Mendes, the man behind the 50th anniversary Bond movie hitting theaters this weekend, was once attached to adapt the wonderfully vulgar Vertigo comic book series for Columbia Pictures. Now, Mendes tells Collider why he was never able to crack that particular nut.
“I could not find a way of making Preacher—tonally it’s a very difficult thing to make work, and there’s a reason why it’s struggled so much,” said the director. “It’s a brilliant graphic novel, I loved it, but a lot of it takes place in the real world and we’re surrounded now by fantasy and superhero genre pictures which are full of eye candy. And actually, Preacher is much more real world, it’s more of a Southern Gothic with elements of the fantastic in it; it’s a quite difficult thing to balance. So it wasn’t just that I sort of walked away from it because they wouldn’t pay for it or anything like that, it was because I couldn’t really make it work, I couldn’t find a way of defining what it was onscreen.”
Though he’s done taking a swing at “Preacher,” Mendes expressed his “strong suspicion” that it’ll fall in the right hands eventually. In fact, he even has the proper medium in mind: television.

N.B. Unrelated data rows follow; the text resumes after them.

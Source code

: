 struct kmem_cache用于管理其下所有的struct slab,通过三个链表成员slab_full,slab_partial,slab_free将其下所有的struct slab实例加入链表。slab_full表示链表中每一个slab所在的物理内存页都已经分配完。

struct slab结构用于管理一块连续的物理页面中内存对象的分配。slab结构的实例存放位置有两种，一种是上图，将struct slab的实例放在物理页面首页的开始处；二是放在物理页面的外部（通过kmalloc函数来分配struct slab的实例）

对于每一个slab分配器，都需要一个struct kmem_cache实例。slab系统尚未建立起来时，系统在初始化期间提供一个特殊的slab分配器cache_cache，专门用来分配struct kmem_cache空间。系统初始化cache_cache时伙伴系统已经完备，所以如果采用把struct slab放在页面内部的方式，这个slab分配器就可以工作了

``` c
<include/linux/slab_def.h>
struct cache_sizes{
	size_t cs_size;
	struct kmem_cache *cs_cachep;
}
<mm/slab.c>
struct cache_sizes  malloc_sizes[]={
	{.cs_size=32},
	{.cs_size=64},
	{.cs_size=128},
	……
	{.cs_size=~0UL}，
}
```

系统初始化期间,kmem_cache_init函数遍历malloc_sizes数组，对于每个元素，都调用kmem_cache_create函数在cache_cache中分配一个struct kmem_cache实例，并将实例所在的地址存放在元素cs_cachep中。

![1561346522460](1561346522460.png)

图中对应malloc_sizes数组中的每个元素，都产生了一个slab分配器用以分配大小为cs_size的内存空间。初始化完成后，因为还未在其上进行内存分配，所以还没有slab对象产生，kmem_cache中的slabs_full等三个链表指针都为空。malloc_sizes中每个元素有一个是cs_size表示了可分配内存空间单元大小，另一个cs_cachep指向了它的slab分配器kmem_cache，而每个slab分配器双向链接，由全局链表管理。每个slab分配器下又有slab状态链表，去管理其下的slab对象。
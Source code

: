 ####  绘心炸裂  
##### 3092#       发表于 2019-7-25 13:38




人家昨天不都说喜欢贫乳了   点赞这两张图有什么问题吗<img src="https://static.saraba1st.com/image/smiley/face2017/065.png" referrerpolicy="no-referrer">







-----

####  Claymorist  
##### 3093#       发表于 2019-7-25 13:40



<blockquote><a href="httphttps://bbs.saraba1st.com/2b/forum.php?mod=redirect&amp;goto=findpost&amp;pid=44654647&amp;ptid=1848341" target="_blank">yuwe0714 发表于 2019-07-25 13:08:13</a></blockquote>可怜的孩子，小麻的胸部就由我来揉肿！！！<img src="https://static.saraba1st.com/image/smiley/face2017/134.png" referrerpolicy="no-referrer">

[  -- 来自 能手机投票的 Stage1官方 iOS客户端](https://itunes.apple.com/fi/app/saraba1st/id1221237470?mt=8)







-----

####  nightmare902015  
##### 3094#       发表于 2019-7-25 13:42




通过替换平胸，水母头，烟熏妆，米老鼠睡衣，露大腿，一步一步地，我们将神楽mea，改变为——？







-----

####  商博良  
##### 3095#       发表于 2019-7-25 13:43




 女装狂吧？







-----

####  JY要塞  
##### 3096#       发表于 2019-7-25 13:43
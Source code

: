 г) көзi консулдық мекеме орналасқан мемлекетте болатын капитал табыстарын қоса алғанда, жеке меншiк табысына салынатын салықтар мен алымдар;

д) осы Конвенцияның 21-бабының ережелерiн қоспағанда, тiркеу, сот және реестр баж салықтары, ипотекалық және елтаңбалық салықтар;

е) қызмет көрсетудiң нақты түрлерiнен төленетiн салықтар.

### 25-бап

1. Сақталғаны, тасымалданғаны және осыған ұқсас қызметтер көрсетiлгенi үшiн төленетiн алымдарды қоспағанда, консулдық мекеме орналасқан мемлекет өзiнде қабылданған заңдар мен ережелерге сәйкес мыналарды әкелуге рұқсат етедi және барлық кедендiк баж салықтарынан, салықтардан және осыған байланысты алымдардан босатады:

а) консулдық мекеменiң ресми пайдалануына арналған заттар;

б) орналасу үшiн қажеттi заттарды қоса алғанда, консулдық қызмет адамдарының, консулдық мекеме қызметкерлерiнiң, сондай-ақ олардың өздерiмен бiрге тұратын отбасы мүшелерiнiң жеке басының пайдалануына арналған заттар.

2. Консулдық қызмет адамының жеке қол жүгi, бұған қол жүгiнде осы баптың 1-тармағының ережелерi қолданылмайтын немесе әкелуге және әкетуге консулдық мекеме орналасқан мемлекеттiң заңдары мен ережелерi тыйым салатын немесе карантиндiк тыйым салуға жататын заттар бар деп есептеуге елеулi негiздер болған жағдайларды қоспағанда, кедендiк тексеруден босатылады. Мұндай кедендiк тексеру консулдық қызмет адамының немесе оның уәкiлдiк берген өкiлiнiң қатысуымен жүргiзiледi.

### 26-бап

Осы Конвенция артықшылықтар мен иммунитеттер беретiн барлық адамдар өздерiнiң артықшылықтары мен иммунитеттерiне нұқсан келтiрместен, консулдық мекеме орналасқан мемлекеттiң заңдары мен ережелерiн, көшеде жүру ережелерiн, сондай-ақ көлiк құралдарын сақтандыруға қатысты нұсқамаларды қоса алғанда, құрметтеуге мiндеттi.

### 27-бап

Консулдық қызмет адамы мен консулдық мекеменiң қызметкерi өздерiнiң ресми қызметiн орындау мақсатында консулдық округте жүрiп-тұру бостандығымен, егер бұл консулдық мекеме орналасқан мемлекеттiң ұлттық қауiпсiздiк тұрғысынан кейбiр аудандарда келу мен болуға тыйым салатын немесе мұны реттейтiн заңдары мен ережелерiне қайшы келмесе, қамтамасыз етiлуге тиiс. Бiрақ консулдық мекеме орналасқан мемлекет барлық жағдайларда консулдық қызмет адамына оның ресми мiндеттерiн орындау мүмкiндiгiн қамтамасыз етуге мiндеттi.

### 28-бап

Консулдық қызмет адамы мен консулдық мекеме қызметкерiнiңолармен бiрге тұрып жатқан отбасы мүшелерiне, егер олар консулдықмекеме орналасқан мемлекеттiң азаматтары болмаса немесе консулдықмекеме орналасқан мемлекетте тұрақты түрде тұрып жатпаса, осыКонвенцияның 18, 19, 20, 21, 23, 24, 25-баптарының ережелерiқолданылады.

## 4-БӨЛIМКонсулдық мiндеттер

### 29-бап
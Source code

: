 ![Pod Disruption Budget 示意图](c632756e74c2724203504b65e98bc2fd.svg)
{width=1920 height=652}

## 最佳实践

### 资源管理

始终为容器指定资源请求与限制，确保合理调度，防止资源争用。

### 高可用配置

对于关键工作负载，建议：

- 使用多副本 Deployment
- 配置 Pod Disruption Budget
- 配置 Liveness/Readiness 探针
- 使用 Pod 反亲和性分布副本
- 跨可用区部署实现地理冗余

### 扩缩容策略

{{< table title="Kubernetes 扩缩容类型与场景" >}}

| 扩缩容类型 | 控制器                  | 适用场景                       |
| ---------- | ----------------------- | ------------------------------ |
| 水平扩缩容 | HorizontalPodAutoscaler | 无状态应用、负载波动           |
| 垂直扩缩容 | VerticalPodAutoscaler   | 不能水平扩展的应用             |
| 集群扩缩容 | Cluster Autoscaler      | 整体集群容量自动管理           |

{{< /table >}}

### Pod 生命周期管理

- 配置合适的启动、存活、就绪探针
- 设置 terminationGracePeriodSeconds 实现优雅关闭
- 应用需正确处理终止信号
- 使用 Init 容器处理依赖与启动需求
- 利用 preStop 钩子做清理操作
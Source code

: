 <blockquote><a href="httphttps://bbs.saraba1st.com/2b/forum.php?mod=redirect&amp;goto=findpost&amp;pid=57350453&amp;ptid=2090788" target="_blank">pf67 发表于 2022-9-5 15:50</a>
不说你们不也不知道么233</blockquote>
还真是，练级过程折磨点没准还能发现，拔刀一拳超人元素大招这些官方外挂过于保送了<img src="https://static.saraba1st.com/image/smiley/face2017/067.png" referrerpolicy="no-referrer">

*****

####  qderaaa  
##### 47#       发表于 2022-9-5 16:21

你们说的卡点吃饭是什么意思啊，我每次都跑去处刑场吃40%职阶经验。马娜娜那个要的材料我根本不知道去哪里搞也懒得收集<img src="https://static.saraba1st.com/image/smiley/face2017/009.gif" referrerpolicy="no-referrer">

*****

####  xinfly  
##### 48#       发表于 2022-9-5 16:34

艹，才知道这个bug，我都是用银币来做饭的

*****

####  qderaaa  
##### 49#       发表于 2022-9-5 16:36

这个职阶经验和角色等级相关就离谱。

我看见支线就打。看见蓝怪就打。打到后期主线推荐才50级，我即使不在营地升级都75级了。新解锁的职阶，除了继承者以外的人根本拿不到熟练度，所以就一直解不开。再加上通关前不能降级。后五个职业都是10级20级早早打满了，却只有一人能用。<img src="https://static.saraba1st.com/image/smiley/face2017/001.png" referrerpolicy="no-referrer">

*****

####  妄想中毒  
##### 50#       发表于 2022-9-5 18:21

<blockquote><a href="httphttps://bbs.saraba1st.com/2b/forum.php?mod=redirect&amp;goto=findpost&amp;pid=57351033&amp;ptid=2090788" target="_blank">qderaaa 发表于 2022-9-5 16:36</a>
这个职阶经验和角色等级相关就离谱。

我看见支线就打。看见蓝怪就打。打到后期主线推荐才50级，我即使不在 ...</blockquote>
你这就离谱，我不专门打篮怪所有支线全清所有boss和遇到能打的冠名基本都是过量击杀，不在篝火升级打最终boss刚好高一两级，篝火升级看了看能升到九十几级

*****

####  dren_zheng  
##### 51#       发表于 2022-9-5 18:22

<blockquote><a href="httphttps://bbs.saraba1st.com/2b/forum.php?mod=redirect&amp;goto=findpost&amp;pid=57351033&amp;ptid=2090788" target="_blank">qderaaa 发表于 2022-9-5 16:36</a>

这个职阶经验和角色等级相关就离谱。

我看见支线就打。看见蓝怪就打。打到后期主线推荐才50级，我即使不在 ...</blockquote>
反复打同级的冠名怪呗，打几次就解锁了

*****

“If you look at somewhere between Sons of Anarchy, The Walking Dead,True Blood—that world of real but fantasy, the two mixed, it’s young and sexy and it’s got many, many chapters,” he said. “Actually when I saw that it was a possible HBO or a possible cable show, I thought ‘that’s a great way to do it,’ because then you can let it develop gradually, because there’s also a huge amount of it.”